(Source records)
┄┄┄┄┄┄

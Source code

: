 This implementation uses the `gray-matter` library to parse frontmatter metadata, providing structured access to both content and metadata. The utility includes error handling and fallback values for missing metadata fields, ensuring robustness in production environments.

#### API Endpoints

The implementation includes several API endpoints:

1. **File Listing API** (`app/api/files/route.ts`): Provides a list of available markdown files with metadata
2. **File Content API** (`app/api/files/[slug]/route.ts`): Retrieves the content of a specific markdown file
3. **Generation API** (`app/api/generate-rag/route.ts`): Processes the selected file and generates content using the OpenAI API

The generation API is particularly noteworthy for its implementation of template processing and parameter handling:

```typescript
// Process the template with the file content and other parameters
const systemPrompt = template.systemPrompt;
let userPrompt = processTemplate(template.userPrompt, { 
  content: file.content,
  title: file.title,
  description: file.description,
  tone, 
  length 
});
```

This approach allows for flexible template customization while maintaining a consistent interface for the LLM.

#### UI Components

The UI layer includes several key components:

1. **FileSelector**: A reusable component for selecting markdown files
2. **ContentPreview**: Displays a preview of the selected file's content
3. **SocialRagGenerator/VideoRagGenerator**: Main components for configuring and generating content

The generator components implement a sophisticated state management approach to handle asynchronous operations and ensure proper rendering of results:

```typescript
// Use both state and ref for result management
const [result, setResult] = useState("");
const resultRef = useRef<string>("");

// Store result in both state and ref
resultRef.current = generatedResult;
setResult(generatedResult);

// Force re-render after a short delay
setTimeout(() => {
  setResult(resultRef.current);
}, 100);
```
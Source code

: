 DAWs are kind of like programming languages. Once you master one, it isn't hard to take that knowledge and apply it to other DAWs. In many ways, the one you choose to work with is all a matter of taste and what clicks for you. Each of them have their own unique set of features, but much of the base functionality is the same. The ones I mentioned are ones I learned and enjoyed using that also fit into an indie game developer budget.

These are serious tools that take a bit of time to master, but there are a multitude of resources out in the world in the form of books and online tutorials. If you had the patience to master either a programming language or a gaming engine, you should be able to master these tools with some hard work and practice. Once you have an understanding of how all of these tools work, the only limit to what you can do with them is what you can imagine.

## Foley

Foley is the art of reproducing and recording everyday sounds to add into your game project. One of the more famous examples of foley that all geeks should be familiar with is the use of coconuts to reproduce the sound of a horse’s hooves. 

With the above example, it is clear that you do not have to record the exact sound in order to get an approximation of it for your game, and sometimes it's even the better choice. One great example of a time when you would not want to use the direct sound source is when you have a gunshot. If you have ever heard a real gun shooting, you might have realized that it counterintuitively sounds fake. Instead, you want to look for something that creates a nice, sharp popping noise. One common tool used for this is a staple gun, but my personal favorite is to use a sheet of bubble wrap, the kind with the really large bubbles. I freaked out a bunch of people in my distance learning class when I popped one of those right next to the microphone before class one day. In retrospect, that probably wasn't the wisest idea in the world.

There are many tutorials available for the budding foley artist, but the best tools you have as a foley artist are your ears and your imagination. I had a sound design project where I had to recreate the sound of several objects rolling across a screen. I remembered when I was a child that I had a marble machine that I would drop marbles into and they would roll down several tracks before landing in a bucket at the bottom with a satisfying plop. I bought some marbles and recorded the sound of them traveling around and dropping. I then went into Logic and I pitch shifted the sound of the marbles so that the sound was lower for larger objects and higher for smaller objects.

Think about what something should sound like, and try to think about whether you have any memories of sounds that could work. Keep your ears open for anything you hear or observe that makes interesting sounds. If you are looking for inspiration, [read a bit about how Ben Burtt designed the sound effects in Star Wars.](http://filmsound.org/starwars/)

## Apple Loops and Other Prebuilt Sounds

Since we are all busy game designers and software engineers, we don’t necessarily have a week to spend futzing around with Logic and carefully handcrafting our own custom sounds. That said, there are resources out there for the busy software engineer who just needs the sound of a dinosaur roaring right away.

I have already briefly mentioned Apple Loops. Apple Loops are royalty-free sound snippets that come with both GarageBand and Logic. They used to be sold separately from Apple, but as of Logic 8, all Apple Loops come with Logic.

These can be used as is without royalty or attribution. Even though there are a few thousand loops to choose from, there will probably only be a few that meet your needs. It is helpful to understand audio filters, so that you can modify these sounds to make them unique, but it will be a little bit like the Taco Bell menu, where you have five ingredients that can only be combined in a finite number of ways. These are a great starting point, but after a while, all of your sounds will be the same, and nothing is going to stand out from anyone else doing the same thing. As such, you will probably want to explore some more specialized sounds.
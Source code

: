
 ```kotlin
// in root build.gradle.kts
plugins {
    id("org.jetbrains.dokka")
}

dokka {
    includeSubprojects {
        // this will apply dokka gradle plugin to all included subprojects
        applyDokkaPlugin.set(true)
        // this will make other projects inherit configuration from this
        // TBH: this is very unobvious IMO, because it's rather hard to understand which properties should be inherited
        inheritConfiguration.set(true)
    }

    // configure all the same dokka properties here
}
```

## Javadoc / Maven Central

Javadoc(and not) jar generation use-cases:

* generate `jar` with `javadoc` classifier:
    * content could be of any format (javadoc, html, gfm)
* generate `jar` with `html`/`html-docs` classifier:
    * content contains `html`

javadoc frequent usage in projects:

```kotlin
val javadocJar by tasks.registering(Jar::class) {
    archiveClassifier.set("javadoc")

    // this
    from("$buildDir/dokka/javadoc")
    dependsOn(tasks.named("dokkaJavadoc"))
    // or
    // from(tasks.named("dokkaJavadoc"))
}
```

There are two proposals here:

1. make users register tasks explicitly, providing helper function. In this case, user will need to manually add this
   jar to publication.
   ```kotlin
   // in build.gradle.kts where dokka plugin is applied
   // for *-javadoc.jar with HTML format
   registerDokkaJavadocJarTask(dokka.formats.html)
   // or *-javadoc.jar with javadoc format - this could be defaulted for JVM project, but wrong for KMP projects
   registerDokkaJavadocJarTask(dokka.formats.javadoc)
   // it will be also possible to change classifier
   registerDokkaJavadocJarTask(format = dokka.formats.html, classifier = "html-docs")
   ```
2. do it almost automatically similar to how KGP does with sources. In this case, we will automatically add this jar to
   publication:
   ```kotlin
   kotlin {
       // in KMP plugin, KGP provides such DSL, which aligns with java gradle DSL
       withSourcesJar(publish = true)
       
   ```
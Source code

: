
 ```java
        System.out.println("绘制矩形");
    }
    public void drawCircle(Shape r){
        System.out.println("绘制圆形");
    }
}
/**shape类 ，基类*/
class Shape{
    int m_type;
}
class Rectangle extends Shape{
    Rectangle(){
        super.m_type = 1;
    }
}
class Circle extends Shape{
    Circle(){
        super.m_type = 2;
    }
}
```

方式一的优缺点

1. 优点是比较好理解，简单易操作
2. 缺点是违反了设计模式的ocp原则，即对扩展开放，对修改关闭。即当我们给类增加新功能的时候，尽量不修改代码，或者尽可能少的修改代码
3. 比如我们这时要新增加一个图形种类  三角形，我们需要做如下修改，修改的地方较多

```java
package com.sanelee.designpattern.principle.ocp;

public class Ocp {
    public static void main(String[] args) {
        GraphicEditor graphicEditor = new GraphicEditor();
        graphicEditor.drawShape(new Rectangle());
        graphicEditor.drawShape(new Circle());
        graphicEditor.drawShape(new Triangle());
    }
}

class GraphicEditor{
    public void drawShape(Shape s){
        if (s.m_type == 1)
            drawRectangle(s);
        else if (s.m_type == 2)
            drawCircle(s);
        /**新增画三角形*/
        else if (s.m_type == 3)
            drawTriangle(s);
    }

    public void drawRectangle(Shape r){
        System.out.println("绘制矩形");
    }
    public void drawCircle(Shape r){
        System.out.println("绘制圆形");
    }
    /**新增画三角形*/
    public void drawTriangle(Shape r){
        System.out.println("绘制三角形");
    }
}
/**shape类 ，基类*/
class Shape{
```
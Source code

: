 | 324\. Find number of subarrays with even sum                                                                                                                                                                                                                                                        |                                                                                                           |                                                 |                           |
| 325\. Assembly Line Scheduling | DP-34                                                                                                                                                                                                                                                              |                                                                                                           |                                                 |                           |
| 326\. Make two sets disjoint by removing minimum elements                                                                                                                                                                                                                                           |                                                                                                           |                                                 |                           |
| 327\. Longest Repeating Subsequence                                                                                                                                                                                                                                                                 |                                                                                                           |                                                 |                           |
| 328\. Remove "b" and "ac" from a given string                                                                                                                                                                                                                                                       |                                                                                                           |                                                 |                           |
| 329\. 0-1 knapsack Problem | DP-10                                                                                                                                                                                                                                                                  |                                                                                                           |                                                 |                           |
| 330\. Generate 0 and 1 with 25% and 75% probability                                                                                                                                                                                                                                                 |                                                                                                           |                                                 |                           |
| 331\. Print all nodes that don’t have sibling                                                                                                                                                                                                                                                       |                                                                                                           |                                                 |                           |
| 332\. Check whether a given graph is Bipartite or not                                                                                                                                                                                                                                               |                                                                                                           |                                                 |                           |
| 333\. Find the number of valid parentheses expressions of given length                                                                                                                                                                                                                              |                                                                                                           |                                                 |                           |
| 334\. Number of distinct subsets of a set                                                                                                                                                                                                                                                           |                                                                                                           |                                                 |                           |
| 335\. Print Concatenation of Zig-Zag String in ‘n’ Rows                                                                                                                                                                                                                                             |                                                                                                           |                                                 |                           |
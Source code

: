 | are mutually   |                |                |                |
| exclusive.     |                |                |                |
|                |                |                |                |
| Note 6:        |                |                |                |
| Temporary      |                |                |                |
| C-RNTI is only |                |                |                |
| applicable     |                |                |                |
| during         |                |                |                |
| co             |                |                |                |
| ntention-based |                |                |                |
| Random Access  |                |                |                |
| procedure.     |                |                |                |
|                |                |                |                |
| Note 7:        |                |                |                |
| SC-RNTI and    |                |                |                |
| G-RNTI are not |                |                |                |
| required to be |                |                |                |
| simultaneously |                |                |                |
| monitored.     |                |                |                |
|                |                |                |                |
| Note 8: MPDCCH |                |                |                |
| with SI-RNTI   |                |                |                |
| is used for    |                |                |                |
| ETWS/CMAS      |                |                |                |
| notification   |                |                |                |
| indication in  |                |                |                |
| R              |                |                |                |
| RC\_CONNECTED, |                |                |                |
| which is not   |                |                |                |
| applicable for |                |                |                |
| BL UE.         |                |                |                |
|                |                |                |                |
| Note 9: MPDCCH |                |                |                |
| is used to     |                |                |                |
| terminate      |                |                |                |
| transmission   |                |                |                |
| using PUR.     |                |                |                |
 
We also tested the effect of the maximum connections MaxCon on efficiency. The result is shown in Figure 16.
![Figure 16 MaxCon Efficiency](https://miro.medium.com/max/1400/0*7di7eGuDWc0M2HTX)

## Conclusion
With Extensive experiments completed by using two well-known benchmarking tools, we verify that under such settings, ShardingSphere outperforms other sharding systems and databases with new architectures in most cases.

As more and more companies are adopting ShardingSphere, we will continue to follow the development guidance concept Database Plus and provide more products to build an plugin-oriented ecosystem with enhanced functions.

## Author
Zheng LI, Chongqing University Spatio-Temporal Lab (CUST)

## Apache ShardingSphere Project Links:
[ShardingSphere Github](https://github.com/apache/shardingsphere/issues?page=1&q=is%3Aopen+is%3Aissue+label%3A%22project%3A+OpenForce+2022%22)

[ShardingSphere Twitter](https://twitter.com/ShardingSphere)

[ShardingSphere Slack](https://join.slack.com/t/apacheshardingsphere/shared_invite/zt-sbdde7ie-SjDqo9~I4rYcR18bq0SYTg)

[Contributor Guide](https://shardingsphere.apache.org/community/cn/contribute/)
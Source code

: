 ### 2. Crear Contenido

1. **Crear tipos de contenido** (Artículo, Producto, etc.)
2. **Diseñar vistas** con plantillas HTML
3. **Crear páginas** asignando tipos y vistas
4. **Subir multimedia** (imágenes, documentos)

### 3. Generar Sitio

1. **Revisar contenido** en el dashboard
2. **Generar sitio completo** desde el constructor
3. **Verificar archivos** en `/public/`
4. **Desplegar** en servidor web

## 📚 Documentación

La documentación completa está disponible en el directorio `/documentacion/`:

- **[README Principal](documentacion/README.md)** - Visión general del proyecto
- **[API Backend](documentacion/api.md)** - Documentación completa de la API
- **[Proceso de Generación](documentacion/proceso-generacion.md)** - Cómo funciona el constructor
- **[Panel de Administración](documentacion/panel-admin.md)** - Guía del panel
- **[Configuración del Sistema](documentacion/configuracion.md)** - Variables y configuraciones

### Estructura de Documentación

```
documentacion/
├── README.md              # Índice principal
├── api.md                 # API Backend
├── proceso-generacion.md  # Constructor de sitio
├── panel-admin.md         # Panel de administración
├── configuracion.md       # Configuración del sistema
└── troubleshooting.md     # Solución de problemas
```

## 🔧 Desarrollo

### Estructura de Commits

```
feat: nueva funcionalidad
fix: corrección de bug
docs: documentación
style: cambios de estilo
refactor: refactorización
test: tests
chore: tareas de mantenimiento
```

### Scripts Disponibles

┄┄┄┄┄┄

EXERCISE INSTRUCTIONS
When the word "after" shows up in a line of the entries, pull that line out.

WRITTEN RESPONSE
// Force re-render after a short delay
These can be used as is without royalty or attribution. Even though there are a few thousand loops to choose from, there will probably only be a few that meet your needs. It is helpful to understand audio filters, so that you can modify these sounds to make them unique, but it will be a little bit like the Taco Bell menu, where you have five ingredients that can only be combined in a finite number of ways. These are a great starting point, but after a while, all of your sounds will be the same, and nothing is going to stand out from anyone else doing the same thing. As such, you will probably want to explore some more specialized sounds.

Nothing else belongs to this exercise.